IVE Industry Focused Event - Defence Sector 2024
IVE Industry Focused Event - Defence Sector 2024IVE Industry Focused Event - Defence Sector 2024
IVE Industry Focused Event - Defence Sector 2024
 
Call Girls Delhi {Jodhpur} 9711199012 high profile service
Call Girls Delhi {Jodhpur} 9711199012 high profile serviceCall Girls Delhi {Jodhpur} 9711199012 high profile service
Call Girls Delhi {Jodhpur} 9711199012 high profile service
 
Past, Present and Future of Generative AI
Past, Present and Future of Generative AIPast, Present and Future of Generative AI
Past, Present and Future of Generative AI
 
CCS355 Neural Network & Deep Learning UNIT III notes and Question bank .pdf
CCS355 Neural Network & Deep Learning UNIT III notes and Question bank .pdfCCS355 Neural Network & Deep Learning UNIT III notes and Question bank .pdf
CCS355 Neural Network & Deep Learning UNIT III notes and Question bank .pdf
 
Software and Systems Engineering Standards: Verification and Validation of Sy...
Software and Systems Engineering Standards: Verification and Validation of Sy...Software and Systems Engineering Standards: Verification and Validation of Sy...
Software and Systems Engineering Standards: Verification and Validation of Sy...
 
HARMONY IN THE NATURE AND EXISTENCE - Unit-IV
HARMONY IN THE NATURE AND EXISTENCE - Unit-IVHARMONY IN THE NATURE AND EXISTENCE - Unit-IV
HARMONY IN THE NATURE AND EXISTENCE - Unit-IV
 
★ CALL US 9953330565 ( HOT Young Call Girls In Badarpur delhi NCR
★ CALL US 9953330565 ( HOT Young Call Girls In Badarpur delhi NCR★ CALL US 9953330565 ( HOT Young Call Girls In Badarpur delhi NCR
★ CALL US 9953330565 ( HOT Young Call Girls In Badarpur delhi NCR
 
Oxy acetylene welding presentation note.
Oxy acetylene welding presentation note.Oxy acetylene welding presentation note.

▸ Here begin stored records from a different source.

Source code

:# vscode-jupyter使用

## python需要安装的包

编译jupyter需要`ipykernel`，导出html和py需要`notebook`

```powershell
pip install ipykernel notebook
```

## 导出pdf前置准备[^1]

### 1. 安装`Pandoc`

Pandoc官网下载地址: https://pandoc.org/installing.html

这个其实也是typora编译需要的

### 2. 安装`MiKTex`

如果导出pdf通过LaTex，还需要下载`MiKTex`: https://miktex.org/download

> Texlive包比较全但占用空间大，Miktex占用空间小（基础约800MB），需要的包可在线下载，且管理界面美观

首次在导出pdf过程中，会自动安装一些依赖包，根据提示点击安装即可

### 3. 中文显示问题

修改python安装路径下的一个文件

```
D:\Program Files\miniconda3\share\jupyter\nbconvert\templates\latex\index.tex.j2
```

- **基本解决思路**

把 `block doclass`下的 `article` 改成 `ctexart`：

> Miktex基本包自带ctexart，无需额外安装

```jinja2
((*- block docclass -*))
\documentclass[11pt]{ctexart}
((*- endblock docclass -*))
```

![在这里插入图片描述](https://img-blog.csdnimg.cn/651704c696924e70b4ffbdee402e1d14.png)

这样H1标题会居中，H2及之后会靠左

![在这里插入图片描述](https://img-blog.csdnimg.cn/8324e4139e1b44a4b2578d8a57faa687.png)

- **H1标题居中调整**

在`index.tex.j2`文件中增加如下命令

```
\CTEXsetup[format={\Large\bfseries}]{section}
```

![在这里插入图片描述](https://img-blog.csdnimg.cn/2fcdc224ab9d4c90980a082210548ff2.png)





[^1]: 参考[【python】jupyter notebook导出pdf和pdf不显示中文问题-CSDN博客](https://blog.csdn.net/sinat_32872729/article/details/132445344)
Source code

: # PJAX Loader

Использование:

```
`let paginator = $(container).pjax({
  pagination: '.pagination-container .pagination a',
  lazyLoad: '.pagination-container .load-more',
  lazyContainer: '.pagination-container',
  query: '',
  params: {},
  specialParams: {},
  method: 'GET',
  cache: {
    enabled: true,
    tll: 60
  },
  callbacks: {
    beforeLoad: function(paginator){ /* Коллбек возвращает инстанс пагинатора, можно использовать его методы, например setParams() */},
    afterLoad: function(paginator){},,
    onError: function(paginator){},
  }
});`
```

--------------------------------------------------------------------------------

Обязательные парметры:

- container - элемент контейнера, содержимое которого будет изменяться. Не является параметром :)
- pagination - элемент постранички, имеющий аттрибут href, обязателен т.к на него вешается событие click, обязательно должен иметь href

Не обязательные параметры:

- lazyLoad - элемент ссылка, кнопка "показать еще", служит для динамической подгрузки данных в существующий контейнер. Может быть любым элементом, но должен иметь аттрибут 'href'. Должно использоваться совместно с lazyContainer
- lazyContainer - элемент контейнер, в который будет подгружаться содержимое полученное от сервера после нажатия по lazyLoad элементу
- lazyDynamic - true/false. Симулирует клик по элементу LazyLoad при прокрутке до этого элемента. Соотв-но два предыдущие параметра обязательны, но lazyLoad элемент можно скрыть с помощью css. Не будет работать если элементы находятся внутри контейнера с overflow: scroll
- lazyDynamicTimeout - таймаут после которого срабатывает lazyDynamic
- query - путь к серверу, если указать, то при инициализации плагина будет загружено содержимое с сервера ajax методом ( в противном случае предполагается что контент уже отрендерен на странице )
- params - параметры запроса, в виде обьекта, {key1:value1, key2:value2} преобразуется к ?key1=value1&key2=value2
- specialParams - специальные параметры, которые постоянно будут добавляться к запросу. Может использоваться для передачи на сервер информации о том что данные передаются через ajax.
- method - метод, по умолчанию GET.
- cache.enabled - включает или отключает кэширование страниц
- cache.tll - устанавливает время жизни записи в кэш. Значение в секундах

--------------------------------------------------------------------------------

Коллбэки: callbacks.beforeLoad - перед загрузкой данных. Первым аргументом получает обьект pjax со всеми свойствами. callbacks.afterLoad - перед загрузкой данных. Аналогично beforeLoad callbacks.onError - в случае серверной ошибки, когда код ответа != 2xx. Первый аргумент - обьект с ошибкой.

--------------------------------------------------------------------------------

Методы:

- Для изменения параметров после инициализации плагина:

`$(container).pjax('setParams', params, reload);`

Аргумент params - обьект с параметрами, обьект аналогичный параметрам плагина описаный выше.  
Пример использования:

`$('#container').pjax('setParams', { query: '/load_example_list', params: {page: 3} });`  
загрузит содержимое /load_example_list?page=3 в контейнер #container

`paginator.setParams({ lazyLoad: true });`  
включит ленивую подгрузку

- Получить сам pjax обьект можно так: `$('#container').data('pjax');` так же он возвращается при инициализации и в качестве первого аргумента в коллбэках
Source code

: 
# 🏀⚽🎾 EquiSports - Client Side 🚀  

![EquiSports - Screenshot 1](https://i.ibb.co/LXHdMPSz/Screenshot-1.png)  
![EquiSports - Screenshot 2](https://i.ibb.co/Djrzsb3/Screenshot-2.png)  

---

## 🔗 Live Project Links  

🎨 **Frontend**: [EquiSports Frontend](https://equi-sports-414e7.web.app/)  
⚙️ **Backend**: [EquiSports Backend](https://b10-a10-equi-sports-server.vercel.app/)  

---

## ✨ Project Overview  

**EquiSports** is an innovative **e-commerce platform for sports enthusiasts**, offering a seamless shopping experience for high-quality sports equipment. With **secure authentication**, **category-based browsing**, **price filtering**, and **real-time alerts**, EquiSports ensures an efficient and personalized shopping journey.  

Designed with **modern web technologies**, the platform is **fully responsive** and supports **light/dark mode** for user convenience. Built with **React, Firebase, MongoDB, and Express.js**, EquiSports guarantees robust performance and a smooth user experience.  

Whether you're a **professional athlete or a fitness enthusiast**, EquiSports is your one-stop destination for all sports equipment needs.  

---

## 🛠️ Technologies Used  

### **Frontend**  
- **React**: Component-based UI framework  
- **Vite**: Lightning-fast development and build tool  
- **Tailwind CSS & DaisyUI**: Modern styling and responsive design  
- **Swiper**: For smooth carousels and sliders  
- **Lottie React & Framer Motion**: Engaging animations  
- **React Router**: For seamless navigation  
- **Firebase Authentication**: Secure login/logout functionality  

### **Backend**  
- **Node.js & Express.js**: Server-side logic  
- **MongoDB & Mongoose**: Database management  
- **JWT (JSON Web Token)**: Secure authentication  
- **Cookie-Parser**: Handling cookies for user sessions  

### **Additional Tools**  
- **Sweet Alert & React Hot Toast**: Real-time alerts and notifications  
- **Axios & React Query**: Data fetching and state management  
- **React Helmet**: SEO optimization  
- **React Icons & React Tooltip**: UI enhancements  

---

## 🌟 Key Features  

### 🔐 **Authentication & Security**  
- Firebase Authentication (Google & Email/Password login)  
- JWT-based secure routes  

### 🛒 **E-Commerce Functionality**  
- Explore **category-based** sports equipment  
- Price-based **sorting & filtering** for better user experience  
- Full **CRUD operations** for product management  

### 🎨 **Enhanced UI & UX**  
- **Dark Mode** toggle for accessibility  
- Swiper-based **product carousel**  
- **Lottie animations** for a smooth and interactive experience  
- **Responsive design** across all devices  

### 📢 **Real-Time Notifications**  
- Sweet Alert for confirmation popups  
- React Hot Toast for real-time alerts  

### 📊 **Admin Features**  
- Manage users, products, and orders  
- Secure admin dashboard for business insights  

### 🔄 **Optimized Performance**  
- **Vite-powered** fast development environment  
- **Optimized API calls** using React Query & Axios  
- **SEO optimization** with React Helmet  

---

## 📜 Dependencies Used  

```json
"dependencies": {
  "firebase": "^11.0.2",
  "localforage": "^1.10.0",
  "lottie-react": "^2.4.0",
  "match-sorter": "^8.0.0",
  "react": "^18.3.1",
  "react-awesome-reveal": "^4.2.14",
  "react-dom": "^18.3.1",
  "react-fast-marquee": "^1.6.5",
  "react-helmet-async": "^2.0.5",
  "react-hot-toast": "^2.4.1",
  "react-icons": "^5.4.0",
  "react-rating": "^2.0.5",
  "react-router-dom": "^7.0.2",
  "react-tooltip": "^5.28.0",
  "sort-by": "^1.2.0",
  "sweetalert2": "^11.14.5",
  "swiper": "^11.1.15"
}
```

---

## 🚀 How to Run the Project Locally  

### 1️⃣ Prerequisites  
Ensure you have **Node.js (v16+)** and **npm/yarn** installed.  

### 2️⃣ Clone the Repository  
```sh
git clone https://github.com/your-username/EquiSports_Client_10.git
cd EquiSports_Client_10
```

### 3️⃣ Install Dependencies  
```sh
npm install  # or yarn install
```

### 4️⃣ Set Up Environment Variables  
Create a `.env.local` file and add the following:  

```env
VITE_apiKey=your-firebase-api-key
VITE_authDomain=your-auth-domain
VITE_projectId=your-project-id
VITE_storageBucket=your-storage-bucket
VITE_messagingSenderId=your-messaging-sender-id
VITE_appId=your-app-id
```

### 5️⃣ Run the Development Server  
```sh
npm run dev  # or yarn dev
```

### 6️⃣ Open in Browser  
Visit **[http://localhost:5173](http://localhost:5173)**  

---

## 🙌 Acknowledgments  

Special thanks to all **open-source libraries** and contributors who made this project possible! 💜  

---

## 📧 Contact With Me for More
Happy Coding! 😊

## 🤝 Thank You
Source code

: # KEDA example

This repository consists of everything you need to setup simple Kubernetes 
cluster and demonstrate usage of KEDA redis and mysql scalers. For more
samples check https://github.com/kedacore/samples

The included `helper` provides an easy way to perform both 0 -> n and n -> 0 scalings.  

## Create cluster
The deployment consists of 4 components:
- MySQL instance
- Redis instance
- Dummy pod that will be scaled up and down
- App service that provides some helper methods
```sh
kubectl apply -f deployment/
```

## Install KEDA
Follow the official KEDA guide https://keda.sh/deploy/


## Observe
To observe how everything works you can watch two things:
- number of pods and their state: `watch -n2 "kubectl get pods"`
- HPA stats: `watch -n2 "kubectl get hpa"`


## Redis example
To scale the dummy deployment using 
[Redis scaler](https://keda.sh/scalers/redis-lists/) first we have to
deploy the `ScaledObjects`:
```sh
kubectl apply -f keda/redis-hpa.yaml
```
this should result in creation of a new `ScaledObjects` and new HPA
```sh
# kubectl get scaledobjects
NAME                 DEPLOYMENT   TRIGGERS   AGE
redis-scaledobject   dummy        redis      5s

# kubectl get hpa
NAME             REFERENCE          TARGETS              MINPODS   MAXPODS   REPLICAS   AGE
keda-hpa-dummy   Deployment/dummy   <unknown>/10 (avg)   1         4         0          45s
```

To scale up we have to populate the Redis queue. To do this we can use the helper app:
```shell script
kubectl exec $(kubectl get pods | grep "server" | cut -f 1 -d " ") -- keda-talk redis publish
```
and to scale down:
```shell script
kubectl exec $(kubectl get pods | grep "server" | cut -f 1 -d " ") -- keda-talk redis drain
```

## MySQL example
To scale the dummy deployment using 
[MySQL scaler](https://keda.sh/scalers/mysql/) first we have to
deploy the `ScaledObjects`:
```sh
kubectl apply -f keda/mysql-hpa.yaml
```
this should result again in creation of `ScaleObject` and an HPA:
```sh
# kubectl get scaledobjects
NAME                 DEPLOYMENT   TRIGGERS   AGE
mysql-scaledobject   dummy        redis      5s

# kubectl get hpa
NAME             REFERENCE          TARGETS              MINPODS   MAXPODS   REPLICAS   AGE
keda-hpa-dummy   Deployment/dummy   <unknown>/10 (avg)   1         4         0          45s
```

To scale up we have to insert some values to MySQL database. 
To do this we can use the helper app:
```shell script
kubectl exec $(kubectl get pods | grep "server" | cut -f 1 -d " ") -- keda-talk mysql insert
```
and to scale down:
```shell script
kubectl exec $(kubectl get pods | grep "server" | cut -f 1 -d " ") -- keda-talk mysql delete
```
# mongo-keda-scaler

Oxy acetylene welding presentation note.
 
🔝9953056974🔝!!-YOUNG call girls in Rajendra Nagar Escort rvice Shot 2000 nigh...
🔝9953056974🔝!!-YOUNG call girls in Rajendra Nagar Escort rvice Shot 2000 nigh...🔝9953056974🔝!!-YOUNG call girls in Rajendra Nagar Escort rvice Shot 2000 nigh...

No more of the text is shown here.